In Italy, I have come to believe that you don't need much reason in order to celebrate life! It seems like at least a few times a month, there's a reason to get together, order cake, celebrate! There are also a lot of "Saint" holidays in Italy! St. Francis, St. Antonio, St. Giuseppe and of course, St. Giovanni, or St. John. Celebrated just two weeks after St. Francis, (see previous post), St. Giovanni Battista celebrates St. John the Baptist and while growing up in Italy, my family was no different in celebrating, particularly because my dad's name was Giovanni.
In Christianity, it is believed that Jesus was a follower of John and that John baptized Jesus in the River Jordan. As stated, Italy has many such religious holidays celebrating saints and depending on the location and region, it can be a full celebration with parades, fireworks and processions or it may be more subdued, or as subdued as Italians can do anything!
By far, the biggest cities that celebrate the feast day of St. John include Florence, Genoa and Turin, as St. John is their patron saint. If you’re not familiar with what a patron saint is, they are basically considered to be cities protectors and intercede on the cities’ wellbeing on behalf of God. Just about every small town in Italy has a patron saint, which is celebrated at various times during the year. It’s a comfort for many residents to feel that their own city or town is under divine protection. Many businesses are closed on this day, as well as most public offices. A Mass, fireworks, parades, processions and other traditional festivities take place in these cities and families gather to celebrate their saint. Fireworks are displayed over the Arno River in Florence, so if you find yourself there during this time of year, you will be in for a treat.
In Italy, the relationship between Godfather and Godchild is very strong. What does this have to do with St. Giovanni, you ask? Well, when someone baptizes a baby, they always refer to that relationship as having “Il San Gianni” with them, meaning that like the relationship between St. John and Jesus, they now have an unbreakable bond. Many Godfathers and Godchildren celebrate this day with small tokens of gifts or simply treating each other to an espresso or gelato.
All of the “Giovanni,” “Giovanna” and names deriving from these, celebrate their onomastico on this day. An onomastico is a celebration of one’s “name day.” Quite popular in Italy, it is similar in celebration to one’s birthday, particularly for names such as Giovanni, Antonio, Giuseppe and Francesco/a. I recall growing up celebrating my dad’s onomastico on June 24th and it would always include a cake with a small family gathering.
So if you know a Giovanni/a, wish them “auguri di felice onomastico” – or happy name day! They might wonder what that means, so you will be able to tell them that you’re celebrating their name day, as is tradition in Italy!

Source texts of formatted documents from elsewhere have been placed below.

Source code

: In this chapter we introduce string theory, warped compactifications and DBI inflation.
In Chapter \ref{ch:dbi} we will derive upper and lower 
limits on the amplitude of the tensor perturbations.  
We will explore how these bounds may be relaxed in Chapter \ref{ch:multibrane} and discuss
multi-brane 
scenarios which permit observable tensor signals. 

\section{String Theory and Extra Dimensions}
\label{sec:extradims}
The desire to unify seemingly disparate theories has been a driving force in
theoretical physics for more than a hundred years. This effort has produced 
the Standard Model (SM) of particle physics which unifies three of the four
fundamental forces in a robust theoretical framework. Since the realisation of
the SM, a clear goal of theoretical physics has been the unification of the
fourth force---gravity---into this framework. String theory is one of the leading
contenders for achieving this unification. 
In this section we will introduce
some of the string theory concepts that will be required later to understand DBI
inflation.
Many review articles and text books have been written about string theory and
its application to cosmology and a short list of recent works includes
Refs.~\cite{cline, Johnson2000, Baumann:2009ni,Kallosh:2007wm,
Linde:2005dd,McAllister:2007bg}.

Growing up in an Italian household, I heard the phrase “St. Anthony will help you find it!” so many times that they were ingrained in me pretty much from birth! It didn’t matter what the “it” was, whether it was an object of little monetary value or an item more sentimental, my mother always had utmost trust and belief that if we prayed to the Patron Saint of Lost Things, we’d find whatever us kids had misplaced. More often than not, she was right. And I’d be lying if I said I still don't call on him when I misplace my everyday items. If not for St. Anthony, I might never find my car keys!
My mom has always had a close relationship with St. Anthony, also the Patron Saint of Padova (Padua in English), and she has passed that on. We were excited when a few years ago, we were able to visit his own preferred location in Italy.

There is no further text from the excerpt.